As I have mentioned in other posts, this semester I trying to maximize the number of intuitive visualizations for my students to master economic and mathematical concepts more in my teaching, as well as develop my own R
skills. For my intermediate microeconomics course, I recently put together an interactive Shiny App with R
that demonstrates the effect of a tax on consumers and producers.
Simply input your own (inverse) demand and supply functions and the size of the tax, and the graph and summary will update with the market equilibrium and the surpluses lost by the tax. This will allow students to see several effects that we commonly teach in microeconomics:^{1}

The economic burden of the tax depends on the relative price elasticities of demand vs. supply. Whomever is mandated to pay by statute may not end up being the party that bears the entire tax. Whomever has a greater elasticity (demand or supply) will bear less of the tax, and vice versa. I teach my students to think of “elasticity” as being equivalent to one’s ability to “escape” a tax. The Shiny apps shows that simply increasing the slope parameter of Supply or Demand will lower its’ elasticity, and raise the share of the tax borne by that side of the market.

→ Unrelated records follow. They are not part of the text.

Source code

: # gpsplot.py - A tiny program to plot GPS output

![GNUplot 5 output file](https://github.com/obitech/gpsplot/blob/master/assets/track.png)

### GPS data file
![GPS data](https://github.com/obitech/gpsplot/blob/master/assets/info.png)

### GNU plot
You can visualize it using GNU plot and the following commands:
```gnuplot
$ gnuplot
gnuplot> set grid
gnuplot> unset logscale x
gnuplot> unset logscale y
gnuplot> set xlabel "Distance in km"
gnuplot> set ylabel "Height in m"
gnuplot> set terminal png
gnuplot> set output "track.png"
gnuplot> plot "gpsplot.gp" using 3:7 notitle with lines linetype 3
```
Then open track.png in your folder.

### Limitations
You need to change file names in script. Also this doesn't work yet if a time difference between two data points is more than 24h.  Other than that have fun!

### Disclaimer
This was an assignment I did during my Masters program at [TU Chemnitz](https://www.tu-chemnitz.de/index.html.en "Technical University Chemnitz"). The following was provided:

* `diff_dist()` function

Larger taxes lead to larger market distortions. Tax revenue increases at a rate less than $t$ and deadweight loss increases at a rate greater than $t$. Simply increase the tax rate and see how government revenue changes and deadweight loss changes. This is why economists call for “low rates and broad bases.”
The visualization can also show the effects of extremes: perfectly elastic demand or supply (simply set $slope=0$). A perfectly elastic curve bears none of the tax and shifts it entirely to the other side of the amrket. The calculated burden for that party will be 0, and the other party’s share will unfortunately mess up to read $"NaN%“$,^{2} but this is to be interpretted as $100%$. The visualization cannot show the effect of perfectly inelastic demand or supply (vertical lines) since I cannot set a slope slider value to be $\infty$.
To give credit where it is due, I was originally inspired by this visualization apparently made in Mathematica for Casey Mulligan’s Public Finance class at the University of Chicago.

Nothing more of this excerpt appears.